§ YOUR INSTRUCTIONS:
Begin at the line containing "- Missing telemetry" in the entries below and end at the line containing "- WebGL unsupported: provide"; transcribe that range exactly and nothing outside it.

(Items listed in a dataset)
☆ ☆ ☆ ☆

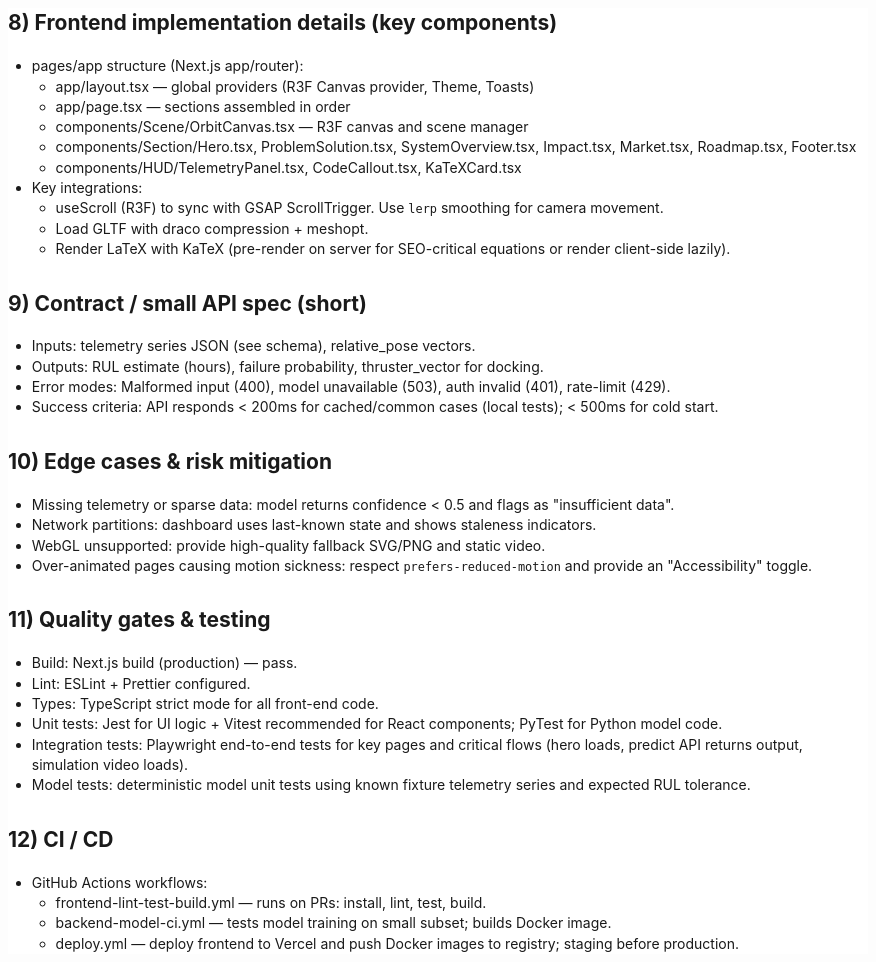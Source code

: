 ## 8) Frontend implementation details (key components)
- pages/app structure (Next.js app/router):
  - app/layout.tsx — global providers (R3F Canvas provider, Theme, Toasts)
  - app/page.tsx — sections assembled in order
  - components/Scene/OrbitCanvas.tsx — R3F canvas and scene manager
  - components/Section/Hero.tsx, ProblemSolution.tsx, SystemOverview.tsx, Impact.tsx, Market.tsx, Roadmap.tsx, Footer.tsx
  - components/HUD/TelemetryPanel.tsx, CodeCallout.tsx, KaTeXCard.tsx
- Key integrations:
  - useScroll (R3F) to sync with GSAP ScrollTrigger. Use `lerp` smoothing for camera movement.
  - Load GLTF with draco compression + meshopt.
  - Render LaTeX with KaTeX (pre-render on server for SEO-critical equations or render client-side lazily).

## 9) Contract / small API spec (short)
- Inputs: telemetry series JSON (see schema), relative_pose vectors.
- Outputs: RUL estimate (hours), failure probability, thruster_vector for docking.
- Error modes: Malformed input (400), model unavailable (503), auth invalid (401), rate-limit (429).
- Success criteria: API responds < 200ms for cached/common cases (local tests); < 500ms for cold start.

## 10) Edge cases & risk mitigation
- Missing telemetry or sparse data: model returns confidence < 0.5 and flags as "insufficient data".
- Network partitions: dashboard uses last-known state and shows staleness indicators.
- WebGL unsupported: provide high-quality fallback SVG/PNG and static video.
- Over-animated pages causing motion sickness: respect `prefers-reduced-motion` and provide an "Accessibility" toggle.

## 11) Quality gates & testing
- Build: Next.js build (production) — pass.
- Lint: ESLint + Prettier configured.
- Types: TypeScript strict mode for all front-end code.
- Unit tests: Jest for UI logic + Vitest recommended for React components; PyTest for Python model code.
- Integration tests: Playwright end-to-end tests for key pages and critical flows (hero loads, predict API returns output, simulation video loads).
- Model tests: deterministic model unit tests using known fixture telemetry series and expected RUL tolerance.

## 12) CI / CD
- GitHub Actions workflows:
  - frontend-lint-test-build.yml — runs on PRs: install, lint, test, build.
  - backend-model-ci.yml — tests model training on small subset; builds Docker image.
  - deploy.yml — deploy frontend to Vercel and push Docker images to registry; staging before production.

☆ ☆ ☆ ☆

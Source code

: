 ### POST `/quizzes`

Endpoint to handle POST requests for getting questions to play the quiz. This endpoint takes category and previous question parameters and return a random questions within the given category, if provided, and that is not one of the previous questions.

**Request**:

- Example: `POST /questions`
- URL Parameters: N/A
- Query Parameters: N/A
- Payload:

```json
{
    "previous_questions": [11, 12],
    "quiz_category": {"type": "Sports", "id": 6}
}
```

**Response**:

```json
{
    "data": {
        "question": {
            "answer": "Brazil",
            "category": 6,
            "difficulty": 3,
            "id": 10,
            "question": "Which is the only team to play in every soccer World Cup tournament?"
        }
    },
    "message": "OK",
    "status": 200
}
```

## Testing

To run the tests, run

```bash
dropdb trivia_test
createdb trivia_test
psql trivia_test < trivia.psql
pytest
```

☆ ☆ ☆ ☆

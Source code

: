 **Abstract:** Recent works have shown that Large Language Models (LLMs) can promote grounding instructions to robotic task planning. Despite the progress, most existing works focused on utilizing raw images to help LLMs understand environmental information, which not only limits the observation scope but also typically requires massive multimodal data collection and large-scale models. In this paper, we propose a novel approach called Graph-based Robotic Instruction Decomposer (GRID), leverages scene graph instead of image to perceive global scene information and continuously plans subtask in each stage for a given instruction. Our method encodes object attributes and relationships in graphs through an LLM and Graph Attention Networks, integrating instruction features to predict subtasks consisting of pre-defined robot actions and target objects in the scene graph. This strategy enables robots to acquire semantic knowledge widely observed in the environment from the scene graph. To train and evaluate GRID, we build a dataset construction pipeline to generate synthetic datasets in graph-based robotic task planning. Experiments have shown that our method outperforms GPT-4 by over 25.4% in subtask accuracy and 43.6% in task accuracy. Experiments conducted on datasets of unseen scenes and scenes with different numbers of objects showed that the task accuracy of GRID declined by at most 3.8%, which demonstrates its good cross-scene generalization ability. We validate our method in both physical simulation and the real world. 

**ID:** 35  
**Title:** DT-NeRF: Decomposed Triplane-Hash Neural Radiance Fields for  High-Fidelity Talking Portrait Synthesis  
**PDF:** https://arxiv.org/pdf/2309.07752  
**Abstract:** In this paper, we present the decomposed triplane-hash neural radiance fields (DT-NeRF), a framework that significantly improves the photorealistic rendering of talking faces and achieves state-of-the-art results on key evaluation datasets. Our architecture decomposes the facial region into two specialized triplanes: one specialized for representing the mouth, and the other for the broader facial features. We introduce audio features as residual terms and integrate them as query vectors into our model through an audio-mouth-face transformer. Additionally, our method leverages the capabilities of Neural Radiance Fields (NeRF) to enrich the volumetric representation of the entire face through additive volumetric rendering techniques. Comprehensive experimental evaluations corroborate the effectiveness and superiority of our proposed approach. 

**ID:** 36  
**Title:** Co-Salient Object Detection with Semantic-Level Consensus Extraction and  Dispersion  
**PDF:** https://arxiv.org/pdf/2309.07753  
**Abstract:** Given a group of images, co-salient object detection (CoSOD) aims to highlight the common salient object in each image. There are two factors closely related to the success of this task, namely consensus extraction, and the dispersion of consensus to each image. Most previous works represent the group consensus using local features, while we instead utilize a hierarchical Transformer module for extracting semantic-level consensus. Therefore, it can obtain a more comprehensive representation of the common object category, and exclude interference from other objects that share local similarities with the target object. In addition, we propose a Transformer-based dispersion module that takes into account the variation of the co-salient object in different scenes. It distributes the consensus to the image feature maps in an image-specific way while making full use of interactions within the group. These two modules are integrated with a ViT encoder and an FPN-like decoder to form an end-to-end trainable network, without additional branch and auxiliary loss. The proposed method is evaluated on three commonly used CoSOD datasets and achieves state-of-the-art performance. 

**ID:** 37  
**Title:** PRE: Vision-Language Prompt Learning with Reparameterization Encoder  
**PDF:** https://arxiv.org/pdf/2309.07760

☆ ☆ ☆ ☆

§ SOLUTION FOR THIS EXERCISE:
- Missing telemetry or sparse data: model returns confidence < 0.5 and flags as "insufficient data".
- Network partitions: dashboard uses last-known state and shows staleness indicators.
- WebGL unsupported: provide high-quality fallback SVG/PNG and static video.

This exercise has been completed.